Grizu patlamasından sonra şirketin faaliyetinin durdurulması işleminde, devletin önemli bir ihmale imza attığı ortaya çıktı. Maden ocağının faaliyetini, Enerji Bakanlığı Maden Genel Müdürlüğü değil de Çalışma ve Sosyal Güvenlik Bakanlığı durdursaydı, işçiler işsiz kalmayacak, ücretleri işveren tarafından ödenmeye devam edecek veya madenciler aynı ücretle bir başka işte istihdam edilecekti. Faaliyeti durdurma işlemi Maden Yasası’na göre yapıldığı için, hayatta kalan yaklaşık 110 işçi işsiz kaldı.

HEP BİR AĞIZDAN İŞÇİYİ SUÇLADILAR

Açılan ceza ve tazminat davası boyunca maden sahibi Nurullah Ercan ve taşeron Fahrettin Çolpan tüm savunmalarını “işçilerin tedbirsiz davrandıkları ve ocakta sigara içerek faciaya neden oldukları” üzerine kurdu. Nurullah Ercan tüm sorumluluğun Fahrettin Çolpan’da olduğunu söylerken, Çolpan ceza davasında “işletme müdürü” olduğunu, tazminat davasında “taşeron” olduğunu söyledi. Sanık avukatları dava boyunca bilirkişi raporlarına itiraz etti, onlar itiraz ettikçe mahkeme heyeti yeni bir rapor hazırlanması için yeni bilirkişiler tayin etti.
Ölen işçilerin ailelerinin avukatı Ercan Sümer, işçilerin otopsilerinde hiçbirinde nikotine rastlanmadığını, üzerlerinde sigara paketi, çakmak çıkmadığını söyledi. Sümer, Fahrettin Çolpan için “Hukuk davasında taşeron değil, işletme müdürüyüm diyor. Tazminat davasında ise taşeron olduğunu söylüyor. Bu şekilde her iki davadan da kurtulmak istiyor. Bu işletmenin asıl sahibi kesinlikle Nurullah Ercan ve yönetim kurulu üyeleridir. Burada en acısı ise asıl suçlu olan Ercan’ın tutuksuz olarak gezmesidir. Biz bu nedenle ilgili kişi ve yönetim kurulu üyelerin tutuklanmasını talep ediyoruz” dedi.

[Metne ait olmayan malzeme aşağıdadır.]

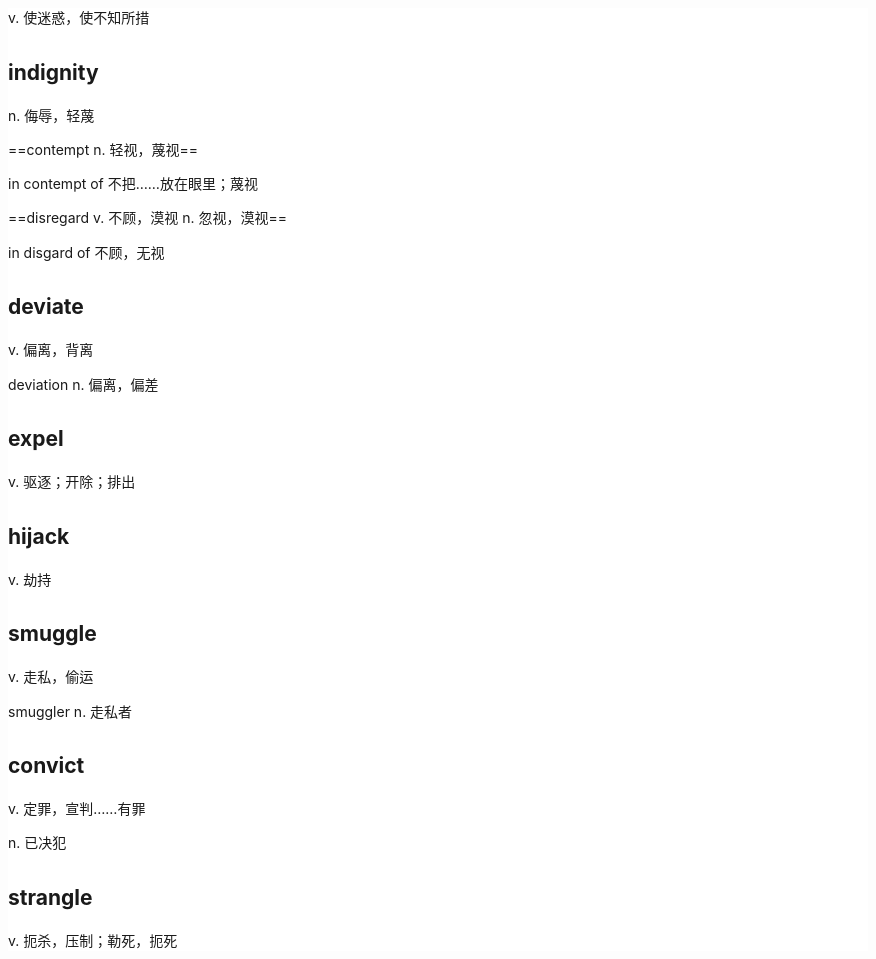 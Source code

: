 v. 使迷惑，使不知所措



## indignity

n. 侮辱，轻蔑

==contempt n. 轻视，蔑视==

in contempt of 不把……放在眼里；蔑视

==disregard v. 不顾，漠视 n. 忽视，漠视==

in disgard of 不顾，无视



## deviate

v. 偏离，背离

deviation n. 偏离，偏差



## expel

v. 驱逐；开除；排出



## hijack

v. 劫持



## smuggle

v. 走私，偷运

smuggler n. 走私者



## convict

v. 定罪，宣判……有罪

n. 已决犯



## strangle

v. 扼杀，压制；勒死，扼死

22 Mayıs 2010’da madenin Çalışma Bakanlığı tarafından süresiz olarak kapatıldığı ortaya çıktı. Karar, patlama nedeniyle değil, daha önce yapılan denetimlerde çıkan eksikliklerin giderilmemesi dolayısıyla alınmıştı. Süresiz kapatılma kararıyla birlikte daha önce teftişe giden heyetin eksikleri tespit ettiği, ancak faciadan bir ay önce, ikinci kez teftişe gitmesi gerekirken gitmediği ortaya çıktı. Davadan tam 1 sene sonra Çalışma Bakanlığı, kapatılan ocağın eksikliklerinin tamamlandığını ve yeniden üretime başlayabileceğini söyledi.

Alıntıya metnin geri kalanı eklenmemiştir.